Mark London, executive director of the Martha’s Vineyard Commission, said some of the new boathouse features, such as the doors on either side and windows, would make the building standout to the public.

“Lopping off a few inches here and there won’t be as noticeable compared to the detailing, which strikes me as very important… I don’t think you can really match the details of the original building, but that would be a very useful strategy to make it fit in,” he said.

Chris Murphy, a retired commercial fisherman and chairman of the MVC, said he supported the Coast Guard but was vehemently opposed to the plans for a larger boathouse.

“When that building burned down, everyone said you have to put it back where it was. But that’s kind of cooled down now, and now we are looking at that space and saying, it looks pretty good just the way it is,” he said.

Chief Olsen disagreed. “We definitely understand people’s concerns, but we definitely need this building to be on the waterfront,” Chief Olsen said.

Longtime town moderator and former Coast Guardsman Everett Poole questioned the need for features like the second-floor windows. “You can do away with these half-windows and lower the building, it’s too damn high, and perhaps shorten the building too,” he said.

Toward the close of the discussion, Mr. Doty returned to the topic of the height of the new boathouse. “The overall height is 34 feet, and under normal circumstances a 34-foot building would not be allowed within our bylaws,” Mr. Doty said. “It is something we take very seriously and something we regulate ourselves.

“If you were not the Coast Guard, you would never get a permit for a 34-foot building,” he added.

Mr. Bass said the design team would take people’s comments and concerns and try to incorporate them into the design. There will be further public hearings as the plans change and evolve, he said.

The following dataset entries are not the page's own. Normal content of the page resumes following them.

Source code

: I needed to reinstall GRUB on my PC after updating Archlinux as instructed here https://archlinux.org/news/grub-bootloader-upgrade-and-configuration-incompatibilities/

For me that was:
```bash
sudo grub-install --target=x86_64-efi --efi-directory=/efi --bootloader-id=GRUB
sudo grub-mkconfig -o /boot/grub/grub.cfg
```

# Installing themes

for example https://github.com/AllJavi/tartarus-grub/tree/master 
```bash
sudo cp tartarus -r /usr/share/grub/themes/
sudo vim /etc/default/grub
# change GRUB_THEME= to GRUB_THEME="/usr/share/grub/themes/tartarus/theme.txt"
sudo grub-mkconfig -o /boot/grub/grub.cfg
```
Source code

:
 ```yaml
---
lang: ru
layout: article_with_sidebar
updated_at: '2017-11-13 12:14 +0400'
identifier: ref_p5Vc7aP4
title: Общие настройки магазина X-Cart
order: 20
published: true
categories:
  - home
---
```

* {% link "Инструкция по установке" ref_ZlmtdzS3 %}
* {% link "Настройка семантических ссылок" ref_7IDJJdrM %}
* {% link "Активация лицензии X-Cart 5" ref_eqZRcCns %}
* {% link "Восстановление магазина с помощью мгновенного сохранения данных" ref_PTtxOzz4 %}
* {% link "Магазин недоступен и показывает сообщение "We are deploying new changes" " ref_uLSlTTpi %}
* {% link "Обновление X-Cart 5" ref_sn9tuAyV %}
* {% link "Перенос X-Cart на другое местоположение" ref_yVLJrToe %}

In comments following the meeting, Chief Olsen said the current practice of transporting boats to the launch in Lobsterville simply isn’t viable, and the new boathouse will allow them to take boats in and out of the water in a much safer and efficient manner.

“Right now we have to drive our trailer all the way to Aquinnah and then drag the 25-foot boat across the creek to bring it back. During the summer it’s a challenge because we have to use the tides because it’s so shallow,” he said.

He said the larger boathouse will allow them to bring in all the boats and fully close the doors.

He said space is already at a premium at the main station house on the hill. As a result, several barracks rooms have been converted into office space, forcing several crew members to find housing on the open market.

The station has also been forced to place a mobile home trailer in the parking lot to store engineering supplies.

The chief said he thought the plans can still be changed to address some concerns about size and massing.

“We won’t be able to make everyone happy, but I am optimistic that we can still make adjustments so the majority will be satisfied,” he said.

Tim Carroll, Chilmark executive secretary, said the town has posted the draft plans on the town website and created a spot for comments.

Those comments will be monitored and forwarded to the Coast Guard, Mr. Carroll said.

Mr. Carroll said the main page includes a “public input” button.